Agile software development methods such as Scrum and Extreme Programming aim to welcome changes and to avoid them causing problems by building working software as soon as possible, with minimal functionality, and by adding new functions in a series of short developments that deliver working software frequently and involve the users in agreeing whether each new feature is fit for purpose. This approach can be very successful, so long as the new features do not require radical reworking of the software that has already been written. Agile methods therefore work best where the system is not fundamentally different from successful systems that the development team has built before, so that their early decisions about the system architecture and design turn out to be adequate to support all the features that the users require. Many web-sites fall into this category.
But agile methods fail where it becomes apparent late in the project that the architecture or design cannot support the functions that are required and that extensive rework will be necessary. Then time and cost pressures are likely to lead to compromises: either the desired functions will not be provided, or the project cost and timescales will increase substantially to allow for a full reworking of the system architecture and design, or they will be implemented with technical compromises that make the system less reliable and less maintainable.

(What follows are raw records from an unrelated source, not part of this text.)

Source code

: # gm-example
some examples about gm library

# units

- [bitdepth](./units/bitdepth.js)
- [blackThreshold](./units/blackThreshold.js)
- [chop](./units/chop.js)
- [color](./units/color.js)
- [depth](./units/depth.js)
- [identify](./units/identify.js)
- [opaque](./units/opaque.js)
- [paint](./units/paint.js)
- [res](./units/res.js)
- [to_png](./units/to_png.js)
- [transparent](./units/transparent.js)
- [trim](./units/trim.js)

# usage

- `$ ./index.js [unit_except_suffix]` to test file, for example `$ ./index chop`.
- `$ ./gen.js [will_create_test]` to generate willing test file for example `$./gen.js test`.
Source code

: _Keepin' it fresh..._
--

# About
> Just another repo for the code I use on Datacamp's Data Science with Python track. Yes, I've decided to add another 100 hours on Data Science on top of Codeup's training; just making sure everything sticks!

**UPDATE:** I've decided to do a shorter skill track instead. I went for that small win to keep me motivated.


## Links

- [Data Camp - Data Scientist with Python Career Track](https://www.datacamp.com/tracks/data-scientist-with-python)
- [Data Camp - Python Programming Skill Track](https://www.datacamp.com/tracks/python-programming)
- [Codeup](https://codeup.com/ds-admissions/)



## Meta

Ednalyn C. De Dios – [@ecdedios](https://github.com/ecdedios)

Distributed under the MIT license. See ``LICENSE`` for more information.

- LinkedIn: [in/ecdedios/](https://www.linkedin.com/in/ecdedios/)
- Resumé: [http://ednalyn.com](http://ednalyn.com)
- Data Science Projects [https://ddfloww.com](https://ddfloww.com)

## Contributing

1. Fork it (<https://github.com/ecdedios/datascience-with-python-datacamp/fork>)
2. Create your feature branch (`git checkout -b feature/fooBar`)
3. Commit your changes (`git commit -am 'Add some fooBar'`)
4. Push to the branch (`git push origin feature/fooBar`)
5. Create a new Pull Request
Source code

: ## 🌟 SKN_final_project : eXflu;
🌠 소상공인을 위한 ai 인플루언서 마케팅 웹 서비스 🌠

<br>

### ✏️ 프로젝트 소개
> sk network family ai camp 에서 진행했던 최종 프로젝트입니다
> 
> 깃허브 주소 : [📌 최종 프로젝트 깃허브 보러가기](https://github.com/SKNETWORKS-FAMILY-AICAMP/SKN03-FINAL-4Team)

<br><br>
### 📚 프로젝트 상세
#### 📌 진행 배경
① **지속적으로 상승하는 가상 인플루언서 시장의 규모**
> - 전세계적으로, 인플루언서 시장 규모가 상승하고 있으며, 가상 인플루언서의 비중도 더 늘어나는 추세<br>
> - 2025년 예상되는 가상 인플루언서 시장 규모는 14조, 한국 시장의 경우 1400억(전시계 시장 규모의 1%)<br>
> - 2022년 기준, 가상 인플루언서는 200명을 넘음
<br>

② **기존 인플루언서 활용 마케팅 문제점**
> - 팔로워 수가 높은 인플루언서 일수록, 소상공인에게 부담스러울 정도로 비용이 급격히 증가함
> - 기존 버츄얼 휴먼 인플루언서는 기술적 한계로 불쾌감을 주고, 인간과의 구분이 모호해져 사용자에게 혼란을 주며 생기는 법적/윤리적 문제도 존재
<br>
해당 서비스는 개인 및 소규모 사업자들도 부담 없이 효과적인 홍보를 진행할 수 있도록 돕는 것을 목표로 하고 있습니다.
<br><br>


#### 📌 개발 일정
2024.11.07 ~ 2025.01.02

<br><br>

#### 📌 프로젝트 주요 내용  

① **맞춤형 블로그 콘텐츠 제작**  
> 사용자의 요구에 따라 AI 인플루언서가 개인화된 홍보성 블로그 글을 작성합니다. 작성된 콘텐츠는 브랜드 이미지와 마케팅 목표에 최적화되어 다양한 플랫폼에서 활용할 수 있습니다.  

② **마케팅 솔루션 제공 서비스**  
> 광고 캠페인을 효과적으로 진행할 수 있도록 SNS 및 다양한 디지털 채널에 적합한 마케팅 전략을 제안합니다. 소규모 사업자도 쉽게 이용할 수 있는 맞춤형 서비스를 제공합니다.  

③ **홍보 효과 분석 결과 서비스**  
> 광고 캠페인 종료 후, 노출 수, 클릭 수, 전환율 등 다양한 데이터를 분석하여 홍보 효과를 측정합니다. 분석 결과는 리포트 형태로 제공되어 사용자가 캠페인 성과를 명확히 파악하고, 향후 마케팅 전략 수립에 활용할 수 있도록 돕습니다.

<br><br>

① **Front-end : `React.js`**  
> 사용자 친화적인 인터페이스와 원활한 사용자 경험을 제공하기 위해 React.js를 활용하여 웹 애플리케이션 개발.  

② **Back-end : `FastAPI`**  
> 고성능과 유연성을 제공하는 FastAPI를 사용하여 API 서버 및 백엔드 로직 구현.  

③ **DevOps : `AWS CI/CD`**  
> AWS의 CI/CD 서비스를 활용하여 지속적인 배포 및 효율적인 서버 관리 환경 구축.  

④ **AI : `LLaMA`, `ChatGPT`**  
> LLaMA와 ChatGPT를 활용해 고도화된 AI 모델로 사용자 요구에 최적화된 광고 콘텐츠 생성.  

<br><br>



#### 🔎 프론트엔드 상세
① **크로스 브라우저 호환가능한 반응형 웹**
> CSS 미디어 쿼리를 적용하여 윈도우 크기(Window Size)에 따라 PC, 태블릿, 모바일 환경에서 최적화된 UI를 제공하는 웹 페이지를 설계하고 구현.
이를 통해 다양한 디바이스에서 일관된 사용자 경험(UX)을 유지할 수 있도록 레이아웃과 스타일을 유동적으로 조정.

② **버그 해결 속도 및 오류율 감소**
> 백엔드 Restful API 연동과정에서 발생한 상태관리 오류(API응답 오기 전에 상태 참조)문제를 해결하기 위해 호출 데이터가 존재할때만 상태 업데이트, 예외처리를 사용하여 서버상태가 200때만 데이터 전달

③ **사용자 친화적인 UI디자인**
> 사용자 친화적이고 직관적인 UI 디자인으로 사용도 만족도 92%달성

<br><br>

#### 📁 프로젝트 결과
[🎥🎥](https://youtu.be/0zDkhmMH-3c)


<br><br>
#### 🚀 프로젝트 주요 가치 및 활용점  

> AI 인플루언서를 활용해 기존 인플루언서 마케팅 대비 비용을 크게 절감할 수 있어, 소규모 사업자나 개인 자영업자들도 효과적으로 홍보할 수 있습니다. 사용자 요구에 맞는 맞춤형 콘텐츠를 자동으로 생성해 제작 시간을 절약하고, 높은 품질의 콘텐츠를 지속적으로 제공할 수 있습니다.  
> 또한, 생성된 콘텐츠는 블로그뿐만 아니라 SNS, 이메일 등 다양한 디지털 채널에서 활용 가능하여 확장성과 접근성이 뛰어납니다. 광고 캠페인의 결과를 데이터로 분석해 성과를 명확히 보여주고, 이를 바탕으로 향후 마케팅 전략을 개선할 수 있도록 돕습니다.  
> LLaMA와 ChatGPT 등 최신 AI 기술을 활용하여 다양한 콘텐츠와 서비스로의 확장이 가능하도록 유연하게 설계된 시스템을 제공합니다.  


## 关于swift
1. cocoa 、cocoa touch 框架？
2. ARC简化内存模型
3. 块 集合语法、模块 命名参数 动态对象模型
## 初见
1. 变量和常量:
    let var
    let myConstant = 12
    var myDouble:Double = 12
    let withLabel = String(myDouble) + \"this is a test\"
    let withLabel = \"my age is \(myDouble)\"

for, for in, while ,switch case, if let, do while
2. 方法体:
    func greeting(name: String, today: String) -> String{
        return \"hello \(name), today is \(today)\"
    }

Agile methods are also generally poor at providing strong evidence that the system has all the necessary properties – such as safety and security and reliability – because these are system level properties[vii] and cannot be demonstrated adequately through testing. The system must be designed to have these properties, and they need to be specified unambiguously at the start of the project and to guide and constrain decisions on system architecture and design, on the choice of commercial or open-source components, and the on choice of programming languages and tools.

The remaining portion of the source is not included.